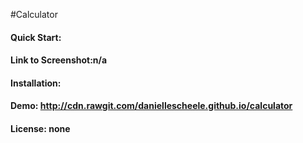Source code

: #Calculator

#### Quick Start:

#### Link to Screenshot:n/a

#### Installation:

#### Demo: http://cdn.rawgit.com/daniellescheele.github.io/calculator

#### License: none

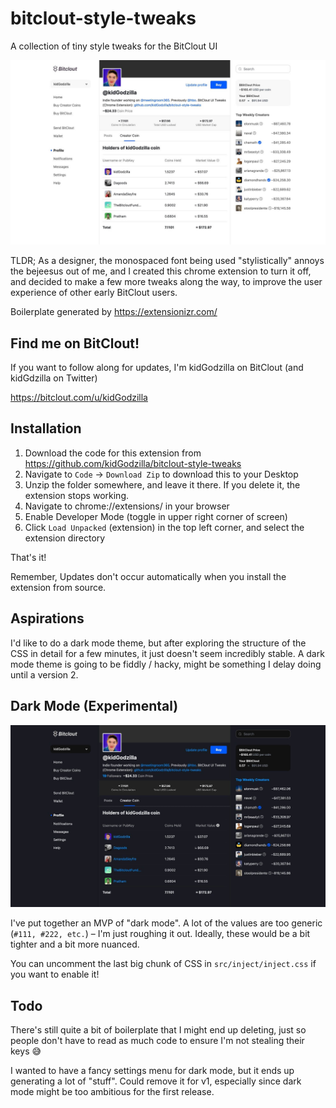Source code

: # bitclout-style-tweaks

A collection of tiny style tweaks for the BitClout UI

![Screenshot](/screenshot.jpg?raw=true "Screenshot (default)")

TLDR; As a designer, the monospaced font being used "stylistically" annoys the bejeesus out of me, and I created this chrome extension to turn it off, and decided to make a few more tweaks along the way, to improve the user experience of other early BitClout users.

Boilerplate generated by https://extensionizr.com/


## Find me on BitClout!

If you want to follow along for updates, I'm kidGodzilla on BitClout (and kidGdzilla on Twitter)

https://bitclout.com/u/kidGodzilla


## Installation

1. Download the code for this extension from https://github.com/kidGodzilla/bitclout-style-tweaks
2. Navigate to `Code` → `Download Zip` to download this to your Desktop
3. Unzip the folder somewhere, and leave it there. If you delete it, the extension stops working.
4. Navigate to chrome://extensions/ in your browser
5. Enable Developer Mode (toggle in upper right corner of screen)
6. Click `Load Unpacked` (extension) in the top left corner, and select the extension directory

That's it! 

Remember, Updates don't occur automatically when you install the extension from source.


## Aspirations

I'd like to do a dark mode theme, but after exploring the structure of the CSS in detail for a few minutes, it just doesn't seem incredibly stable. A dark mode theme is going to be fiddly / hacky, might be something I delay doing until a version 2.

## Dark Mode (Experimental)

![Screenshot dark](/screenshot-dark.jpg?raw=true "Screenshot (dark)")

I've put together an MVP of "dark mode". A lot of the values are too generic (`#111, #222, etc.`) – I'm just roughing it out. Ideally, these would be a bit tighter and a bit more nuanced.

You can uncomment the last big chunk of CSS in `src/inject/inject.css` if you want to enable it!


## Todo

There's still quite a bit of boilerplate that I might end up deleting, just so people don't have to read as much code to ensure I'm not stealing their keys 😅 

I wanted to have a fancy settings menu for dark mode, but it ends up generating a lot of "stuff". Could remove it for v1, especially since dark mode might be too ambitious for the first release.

○ ○ ○

At the line with "There's still quite", start returning lines exactly, and stop after the final line of the listing.

§ **EXERCISE SOLUTION**
There's still quite a bit of boilerplate that I might end up deleting, just so people don't have to read as much code to ensure I'm not stealing their keys 😅 

I wanted to have a fancy settings menu for dark mode, but it ends up generating a lot of "stuff". Could remove it for v1, especially since dark mode might be too ambitious for the first release.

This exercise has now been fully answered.